Cantera Table a forward and inverted document index with compact storage, with a rich query language, and the ability to sort search results by arbitrary metrics.

Introduction

To use this software, you need a schema file. This is a simple ASCII file, designed to be editable with an ordinary text editor. Here's an example:

summary          /var/search/summary:html  0
summary          /var/search/summary:pdf   1000000000
summary-override /var/search/summary.override
index            /var/search/index:html
index            /var/search/index:pdf

The supported table types are summary, summary-override, and index. What follows is a brief description of each type.

Summary tables

A summary table consists of pairs of strings. The first string is the name of a document, and the second string is a JSON object describing the document. If summaries for the same document exist in multiple summary tables, the JSON objects are merged.

The data in all summary tables are mapped to a single 64 bit address space. The integer value in the third column of the schema file indicates the address offset for the summary table -- all addresses within the given table are shifted by the specified amount.

During search queries, summary tables are accessed by seeking directly to the correct file offset. During index construction, offsets are found using the hash map stored at the end of each file.

Summary-override tables

Sometimes a document changes, and you want the changes to be visible without rebuilding all index tables. This is when you use a summary-override table. They are stored in the exact same format as summary tables. When a search query has found its result set, the summary-override tables are queried for entries with matching names. If an entry is found, it is used instead of the entry from the summary table.
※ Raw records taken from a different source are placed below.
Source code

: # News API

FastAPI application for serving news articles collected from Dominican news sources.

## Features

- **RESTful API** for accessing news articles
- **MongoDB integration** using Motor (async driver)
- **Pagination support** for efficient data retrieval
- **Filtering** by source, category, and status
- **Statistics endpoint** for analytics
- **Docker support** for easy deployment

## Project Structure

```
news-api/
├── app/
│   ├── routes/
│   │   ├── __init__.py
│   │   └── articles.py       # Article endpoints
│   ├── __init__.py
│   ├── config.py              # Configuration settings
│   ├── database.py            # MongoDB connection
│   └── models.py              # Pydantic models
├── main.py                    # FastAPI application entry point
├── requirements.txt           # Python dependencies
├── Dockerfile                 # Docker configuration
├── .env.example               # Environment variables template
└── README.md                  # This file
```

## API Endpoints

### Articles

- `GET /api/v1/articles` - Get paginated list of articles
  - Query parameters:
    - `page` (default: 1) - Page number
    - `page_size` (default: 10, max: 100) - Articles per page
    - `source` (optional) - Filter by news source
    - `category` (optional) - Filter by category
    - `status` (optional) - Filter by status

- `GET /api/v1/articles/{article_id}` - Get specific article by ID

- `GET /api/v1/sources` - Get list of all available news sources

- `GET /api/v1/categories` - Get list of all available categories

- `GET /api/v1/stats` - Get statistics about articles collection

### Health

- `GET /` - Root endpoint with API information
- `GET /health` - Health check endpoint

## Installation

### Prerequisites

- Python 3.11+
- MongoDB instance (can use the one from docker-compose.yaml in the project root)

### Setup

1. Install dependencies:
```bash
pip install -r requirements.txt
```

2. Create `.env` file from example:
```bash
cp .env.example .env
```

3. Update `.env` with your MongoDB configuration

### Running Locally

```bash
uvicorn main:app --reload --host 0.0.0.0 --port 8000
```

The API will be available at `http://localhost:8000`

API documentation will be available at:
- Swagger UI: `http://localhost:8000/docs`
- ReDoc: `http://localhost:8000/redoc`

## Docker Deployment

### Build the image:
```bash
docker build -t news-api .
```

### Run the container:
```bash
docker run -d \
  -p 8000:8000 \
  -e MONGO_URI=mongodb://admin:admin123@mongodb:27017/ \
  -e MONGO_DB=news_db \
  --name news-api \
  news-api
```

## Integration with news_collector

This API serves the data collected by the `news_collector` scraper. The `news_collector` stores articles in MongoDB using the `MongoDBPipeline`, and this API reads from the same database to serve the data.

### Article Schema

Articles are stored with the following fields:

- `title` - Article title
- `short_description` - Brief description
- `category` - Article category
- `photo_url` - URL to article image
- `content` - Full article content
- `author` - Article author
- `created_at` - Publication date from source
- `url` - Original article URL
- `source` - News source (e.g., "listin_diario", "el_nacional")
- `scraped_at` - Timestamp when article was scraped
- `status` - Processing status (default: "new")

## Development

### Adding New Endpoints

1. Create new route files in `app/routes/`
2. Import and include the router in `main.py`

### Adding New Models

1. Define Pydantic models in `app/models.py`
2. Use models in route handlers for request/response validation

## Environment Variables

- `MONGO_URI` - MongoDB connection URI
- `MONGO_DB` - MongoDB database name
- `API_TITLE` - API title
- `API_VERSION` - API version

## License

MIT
When a summary-override table is used, it causes a hash map lookup for every query result entry. It's therefore advisable that the summary-override tables are kept in RAM.

Index tables

An index table consists of strings coupled with an array of integer/floating point value pairs. The integers represent offsets into the summary table address space. The floating point values represent relevance, dates or any other data you might want to rank or filter your search queries by.

During search queries, index tables are accessed by resolving keywords into file offsets using the hash map stored at the end of each file.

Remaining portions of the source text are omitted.